[Extracted records]
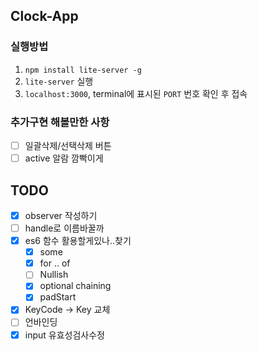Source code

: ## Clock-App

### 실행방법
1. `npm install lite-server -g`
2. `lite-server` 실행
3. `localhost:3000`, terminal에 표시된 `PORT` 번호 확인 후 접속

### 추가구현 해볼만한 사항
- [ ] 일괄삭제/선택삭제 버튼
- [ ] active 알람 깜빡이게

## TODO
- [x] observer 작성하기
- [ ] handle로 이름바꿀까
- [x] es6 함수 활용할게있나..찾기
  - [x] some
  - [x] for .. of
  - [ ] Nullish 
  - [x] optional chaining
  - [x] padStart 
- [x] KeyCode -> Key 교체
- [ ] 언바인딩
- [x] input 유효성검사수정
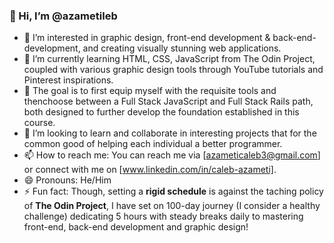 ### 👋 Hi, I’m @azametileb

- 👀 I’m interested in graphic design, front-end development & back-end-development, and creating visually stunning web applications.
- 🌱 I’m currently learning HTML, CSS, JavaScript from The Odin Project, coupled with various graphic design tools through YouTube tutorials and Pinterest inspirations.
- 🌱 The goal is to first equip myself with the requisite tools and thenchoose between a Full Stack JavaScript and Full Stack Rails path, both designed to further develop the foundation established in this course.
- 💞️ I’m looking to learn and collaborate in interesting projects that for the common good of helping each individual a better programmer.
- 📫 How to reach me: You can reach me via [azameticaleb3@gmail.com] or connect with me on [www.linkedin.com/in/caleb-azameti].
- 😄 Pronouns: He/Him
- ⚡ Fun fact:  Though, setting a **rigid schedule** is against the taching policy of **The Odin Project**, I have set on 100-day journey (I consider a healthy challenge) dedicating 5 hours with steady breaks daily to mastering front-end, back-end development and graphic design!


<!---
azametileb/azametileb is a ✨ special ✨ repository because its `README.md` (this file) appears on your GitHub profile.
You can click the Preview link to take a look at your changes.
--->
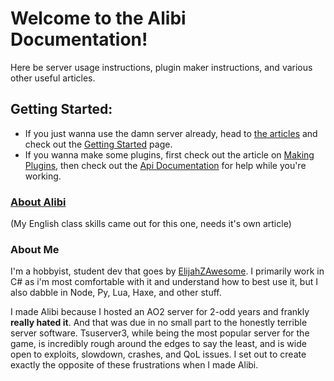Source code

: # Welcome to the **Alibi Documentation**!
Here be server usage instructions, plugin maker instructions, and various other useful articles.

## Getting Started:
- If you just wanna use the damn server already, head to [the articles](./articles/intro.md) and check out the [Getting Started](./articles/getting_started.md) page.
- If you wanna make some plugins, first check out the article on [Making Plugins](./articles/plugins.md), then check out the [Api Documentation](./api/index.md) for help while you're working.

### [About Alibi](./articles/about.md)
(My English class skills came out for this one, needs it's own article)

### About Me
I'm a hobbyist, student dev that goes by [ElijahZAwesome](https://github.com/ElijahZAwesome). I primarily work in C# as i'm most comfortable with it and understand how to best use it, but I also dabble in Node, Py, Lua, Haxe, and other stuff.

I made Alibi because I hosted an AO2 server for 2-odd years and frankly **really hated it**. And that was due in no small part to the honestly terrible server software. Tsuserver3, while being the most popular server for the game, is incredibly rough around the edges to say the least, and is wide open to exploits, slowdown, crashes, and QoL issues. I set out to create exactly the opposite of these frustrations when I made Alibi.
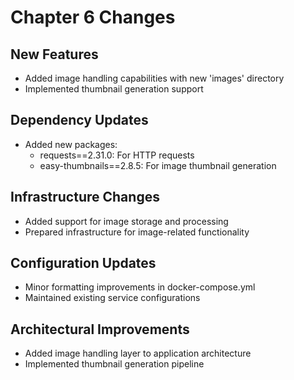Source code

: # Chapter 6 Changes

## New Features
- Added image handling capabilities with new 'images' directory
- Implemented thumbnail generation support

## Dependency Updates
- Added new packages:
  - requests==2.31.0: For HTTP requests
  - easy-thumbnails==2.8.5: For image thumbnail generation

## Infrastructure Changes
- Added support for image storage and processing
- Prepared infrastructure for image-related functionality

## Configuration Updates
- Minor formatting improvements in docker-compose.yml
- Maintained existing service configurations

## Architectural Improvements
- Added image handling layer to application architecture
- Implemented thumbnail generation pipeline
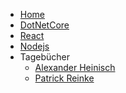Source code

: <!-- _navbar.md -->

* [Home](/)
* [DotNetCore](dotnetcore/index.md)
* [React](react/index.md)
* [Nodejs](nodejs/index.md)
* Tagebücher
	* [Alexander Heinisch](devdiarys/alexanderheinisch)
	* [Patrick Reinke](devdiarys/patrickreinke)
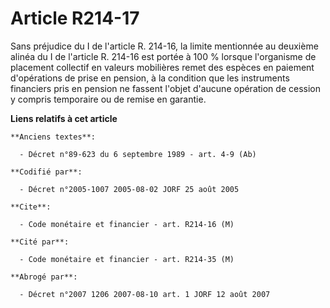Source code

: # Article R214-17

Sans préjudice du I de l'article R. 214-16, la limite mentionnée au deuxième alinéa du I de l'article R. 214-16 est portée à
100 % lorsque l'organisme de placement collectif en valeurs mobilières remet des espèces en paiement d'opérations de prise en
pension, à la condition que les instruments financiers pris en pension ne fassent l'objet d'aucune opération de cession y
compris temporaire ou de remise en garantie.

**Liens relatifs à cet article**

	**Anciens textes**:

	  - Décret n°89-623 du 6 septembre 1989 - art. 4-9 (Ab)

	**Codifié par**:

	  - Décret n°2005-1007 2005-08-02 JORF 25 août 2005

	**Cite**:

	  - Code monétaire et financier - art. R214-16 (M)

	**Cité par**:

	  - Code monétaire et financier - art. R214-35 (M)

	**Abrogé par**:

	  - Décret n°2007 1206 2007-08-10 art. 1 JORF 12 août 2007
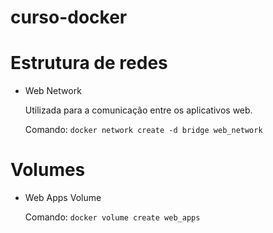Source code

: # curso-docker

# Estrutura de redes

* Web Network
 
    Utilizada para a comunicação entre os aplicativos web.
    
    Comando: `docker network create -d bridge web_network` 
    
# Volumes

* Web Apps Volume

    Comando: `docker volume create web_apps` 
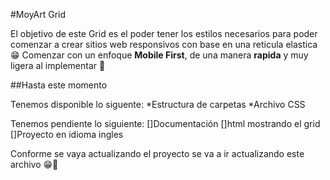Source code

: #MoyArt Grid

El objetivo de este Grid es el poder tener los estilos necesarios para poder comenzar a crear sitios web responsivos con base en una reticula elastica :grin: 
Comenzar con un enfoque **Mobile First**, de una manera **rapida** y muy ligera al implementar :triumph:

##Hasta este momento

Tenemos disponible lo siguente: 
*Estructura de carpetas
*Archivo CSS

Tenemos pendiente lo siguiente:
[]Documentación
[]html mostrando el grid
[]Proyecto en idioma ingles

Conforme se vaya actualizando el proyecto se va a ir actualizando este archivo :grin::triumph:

---

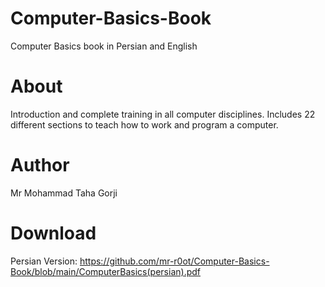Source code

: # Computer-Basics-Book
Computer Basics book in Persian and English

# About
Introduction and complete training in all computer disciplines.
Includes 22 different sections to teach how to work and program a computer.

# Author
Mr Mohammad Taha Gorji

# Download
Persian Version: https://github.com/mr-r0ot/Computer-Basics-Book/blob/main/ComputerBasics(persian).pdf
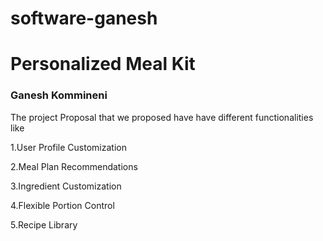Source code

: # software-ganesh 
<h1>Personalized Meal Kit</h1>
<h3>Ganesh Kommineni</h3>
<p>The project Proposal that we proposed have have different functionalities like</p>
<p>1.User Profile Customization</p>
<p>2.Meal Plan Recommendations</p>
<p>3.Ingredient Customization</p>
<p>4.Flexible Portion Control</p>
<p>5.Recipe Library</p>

* DIRECTIONS FOR THIS TASK: The answer must be the lines above from the one containing "- Added image handling capabilities" through the one containing "# Article R214-17", reproduced exactly, with no pictures and nothing else.

* RESULT FOR THIS TASK:
- Added image handling capabilities with new 'images' directory
- Implemented thumbnail generation support

## Dependency Updates
- Added new packages:
  - requests==2.31.0: For HTTP requests
  - easy-thumbnails==2.8.5: For image thumbnail generation

## Infrastructure Changes
- Added support for image storage and processing
- Prepared infrastructure for image-related functionality

## Configuration Updates
- Minor formatting improvements in docker-compose.yml
- Maintained existing service configurations

## Architectural Improvements
- Added image handling layer to application architecture
- Implemented thumbnail generation pipeline
Source code

: <!-- _navbar.md -->

* [Home](/)
* [DotNetCore](dotnetcore/index.md)
* [React](react/index.md)
* [Nodejs](nodejs/index.md)
* Tagebücher
	* [Alexander Heinisch](devdiarys/alexanderheinisch)
	* [Patrick Reinke](devdiarys/patrickreinke)
Source code

: # Article R214-17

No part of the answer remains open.